Re: How can I get the backpressure signals inside my function or operator?

Posted by Zhijiang <wa...@aliyun.com>.

You can refer to this document [1] for the rest API details.
Actually the backpreesure uri refers to "/jobs/:jobid/vertices/:vertexid/backpressure". But I am not sure whether it is easy to get the jobid and vertexid.

[1] https://ci.apache.org/projects/flink/flink-docs-release-1.9/monitoring/rest_api.html

Best,
Zhijiang
------------------------------------------------------------------
From:Felipe Gutierrez <fe...@gmail.com>
Send Time:2019 Nov. 7 (Thu.) 00:06
To:Chesnay Schepler <ch...@apache.org>
Cc:Zhijiang <wa...@aliyun.com>; user <us...@flink.apache.org>
Subject:Re: How can I get the backpressure signals inside my function or operator?

If I can trigger the sample via rest API it is good for a POC. Then I can read from any in-memory storage using a separated thread within the operator. But what is the rest api that gives to me the ratio value from backpressure?

Thanks
--
-- Felipe Gutierrez
-- skype: felipe.o.gutierrez

-- https://felipeogutierrez.blogspot.com

On Wed, Nov 6, 2019 at 4:55 PM Chesnay Schepler <ch...@apache.org> wrote:

I don't think there is a truly sane way to do this.
I could envision a separate application triggering samples via the REST API, writing the results into kafka which your operator can read. This is probably the most reasonable solution I can come up with.
Any attempt at accessing the TaskExecutor or metrics from within the operator are inadvisable; you'd be encroaching into truly hacky territory.
You could also do your own backpressure sampling within your operator (separate thread within the operator executing the same sampling logic), but I don't know how easy it would be to re-use Flink code.

On 06/11/2019 13:40, Felipe Gutierrez wrote:
Does anyone know in which metric I can rely on to know if a given operator is activating the backpressure?
Or how can I call the same java object that the Flink UI calls to give me the ratio of backpressure?

Thanks,
Felipe

--
-- Felipe Gutierrez
-- skype: felipe.o.gutierrez
-- https://felipeogutierrez.blogspot.com

On Tue, Nov 5, 2019 at 4:15 PM Felipe Gutierrez <fe...@gmail.com> wrote:
Hi Zhijiang,

thanks for your reply. Yes, you understood correctly.
The fact that I cannot get "Shuffle.Netty.Input.Buffers.inputQueueLength" on the operator might be because of the way Flink runtime architecture was designed. But I was wondering what kind of signal I can get. I guess some backpressure message I could get because backpressure works to slow down the upstream operators.

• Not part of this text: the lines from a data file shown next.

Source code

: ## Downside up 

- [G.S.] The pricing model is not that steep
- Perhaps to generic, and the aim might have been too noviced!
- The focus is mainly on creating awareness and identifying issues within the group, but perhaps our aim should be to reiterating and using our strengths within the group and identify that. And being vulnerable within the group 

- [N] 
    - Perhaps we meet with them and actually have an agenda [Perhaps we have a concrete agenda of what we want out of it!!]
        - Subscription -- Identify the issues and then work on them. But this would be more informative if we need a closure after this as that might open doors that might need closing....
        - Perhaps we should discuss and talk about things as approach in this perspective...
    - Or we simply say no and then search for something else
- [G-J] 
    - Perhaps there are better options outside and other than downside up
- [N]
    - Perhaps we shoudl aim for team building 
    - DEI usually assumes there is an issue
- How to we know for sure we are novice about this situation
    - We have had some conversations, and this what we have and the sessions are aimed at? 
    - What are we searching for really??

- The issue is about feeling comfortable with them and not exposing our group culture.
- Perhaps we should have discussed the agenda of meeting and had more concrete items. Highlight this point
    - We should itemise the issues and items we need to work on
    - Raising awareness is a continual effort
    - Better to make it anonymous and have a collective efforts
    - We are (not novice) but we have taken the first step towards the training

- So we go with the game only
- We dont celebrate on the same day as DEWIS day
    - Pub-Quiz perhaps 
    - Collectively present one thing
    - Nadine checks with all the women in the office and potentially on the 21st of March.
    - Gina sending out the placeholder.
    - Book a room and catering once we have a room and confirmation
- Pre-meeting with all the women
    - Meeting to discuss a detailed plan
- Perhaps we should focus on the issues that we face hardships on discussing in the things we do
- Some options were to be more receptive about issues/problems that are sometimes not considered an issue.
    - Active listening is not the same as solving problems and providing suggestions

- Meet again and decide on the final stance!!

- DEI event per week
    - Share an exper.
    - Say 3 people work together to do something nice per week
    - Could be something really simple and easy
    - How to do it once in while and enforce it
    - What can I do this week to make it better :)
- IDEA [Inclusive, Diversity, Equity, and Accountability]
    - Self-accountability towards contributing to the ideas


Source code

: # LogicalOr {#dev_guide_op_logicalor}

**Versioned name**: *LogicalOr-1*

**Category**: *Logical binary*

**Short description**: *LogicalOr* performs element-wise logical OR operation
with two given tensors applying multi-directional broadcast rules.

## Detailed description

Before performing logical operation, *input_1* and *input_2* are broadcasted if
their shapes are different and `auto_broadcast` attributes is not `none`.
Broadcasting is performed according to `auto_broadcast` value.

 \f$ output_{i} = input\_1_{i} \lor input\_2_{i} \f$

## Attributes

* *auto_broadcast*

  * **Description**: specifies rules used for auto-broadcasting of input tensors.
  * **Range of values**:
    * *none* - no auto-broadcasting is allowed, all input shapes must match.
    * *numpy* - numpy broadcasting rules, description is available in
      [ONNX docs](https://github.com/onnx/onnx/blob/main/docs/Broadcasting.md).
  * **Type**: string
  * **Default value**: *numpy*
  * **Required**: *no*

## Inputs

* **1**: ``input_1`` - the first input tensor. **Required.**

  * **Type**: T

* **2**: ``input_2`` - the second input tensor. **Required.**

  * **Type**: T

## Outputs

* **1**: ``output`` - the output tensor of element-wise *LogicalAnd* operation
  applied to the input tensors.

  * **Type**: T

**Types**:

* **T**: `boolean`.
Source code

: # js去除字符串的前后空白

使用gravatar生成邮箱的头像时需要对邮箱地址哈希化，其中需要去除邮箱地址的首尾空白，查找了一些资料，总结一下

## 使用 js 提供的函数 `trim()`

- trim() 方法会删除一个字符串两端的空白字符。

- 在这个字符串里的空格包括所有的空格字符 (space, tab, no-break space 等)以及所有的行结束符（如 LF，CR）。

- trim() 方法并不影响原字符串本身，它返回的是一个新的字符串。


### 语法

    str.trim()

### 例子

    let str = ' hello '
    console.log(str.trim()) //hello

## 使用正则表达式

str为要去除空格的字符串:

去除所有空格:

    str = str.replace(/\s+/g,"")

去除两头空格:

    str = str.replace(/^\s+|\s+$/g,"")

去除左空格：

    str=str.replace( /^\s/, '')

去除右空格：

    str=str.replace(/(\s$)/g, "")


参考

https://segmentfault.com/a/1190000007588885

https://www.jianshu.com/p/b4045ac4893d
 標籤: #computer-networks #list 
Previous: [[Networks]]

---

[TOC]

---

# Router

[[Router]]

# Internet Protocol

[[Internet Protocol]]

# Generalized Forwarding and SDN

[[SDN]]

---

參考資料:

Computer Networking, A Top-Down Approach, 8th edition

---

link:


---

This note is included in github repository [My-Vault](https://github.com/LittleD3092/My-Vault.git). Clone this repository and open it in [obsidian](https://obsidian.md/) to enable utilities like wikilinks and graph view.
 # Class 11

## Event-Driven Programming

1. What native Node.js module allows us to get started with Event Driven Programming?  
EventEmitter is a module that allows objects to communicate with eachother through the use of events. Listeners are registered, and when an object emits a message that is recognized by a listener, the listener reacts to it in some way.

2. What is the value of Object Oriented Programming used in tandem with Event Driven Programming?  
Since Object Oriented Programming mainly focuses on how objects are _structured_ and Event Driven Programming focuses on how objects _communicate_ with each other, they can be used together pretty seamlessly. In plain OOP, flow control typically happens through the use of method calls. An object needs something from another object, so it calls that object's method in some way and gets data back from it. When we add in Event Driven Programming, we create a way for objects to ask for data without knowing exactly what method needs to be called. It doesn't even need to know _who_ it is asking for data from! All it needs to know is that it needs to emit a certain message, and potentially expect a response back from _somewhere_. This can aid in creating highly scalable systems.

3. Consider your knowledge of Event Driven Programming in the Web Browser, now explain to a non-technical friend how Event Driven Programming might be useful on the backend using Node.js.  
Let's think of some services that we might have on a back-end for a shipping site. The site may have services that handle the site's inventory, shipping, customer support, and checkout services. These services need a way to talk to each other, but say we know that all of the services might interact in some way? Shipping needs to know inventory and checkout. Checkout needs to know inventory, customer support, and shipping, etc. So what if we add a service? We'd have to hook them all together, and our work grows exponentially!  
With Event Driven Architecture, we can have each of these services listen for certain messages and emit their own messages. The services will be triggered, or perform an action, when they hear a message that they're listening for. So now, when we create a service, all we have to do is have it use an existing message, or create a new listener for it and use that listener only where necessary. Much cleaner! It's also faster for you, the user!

For example, I can see the ratio per sub-task on the web interface [1]. It means the physical operators. Is there any message flowing backward that I can get? Is there anything that makes me able to not rely on some external storage?

[1] https://ci.apache.org/projects/flink/flink-docs-stable/monitoring/back_pressure.html#sampling-threads
--
-- Felipe Gutierrez
-- skype: felipe.o.gutierrez
-- https://felipeogutierrez.blogspot.com

On Tue, Nov 5, 2019 at 12:23 PM Zhijiang <wa...@aliyun.com> wrote:
Hi Felipe,

That is an interesting idea to control the upstream's output based on downstream's input.

If I understood correctly, the preAggregate operator would trigger flush output while the reduce operator is idle/hungry. In contrast, the preAggregate would continue aggregating data in the case of back pressure.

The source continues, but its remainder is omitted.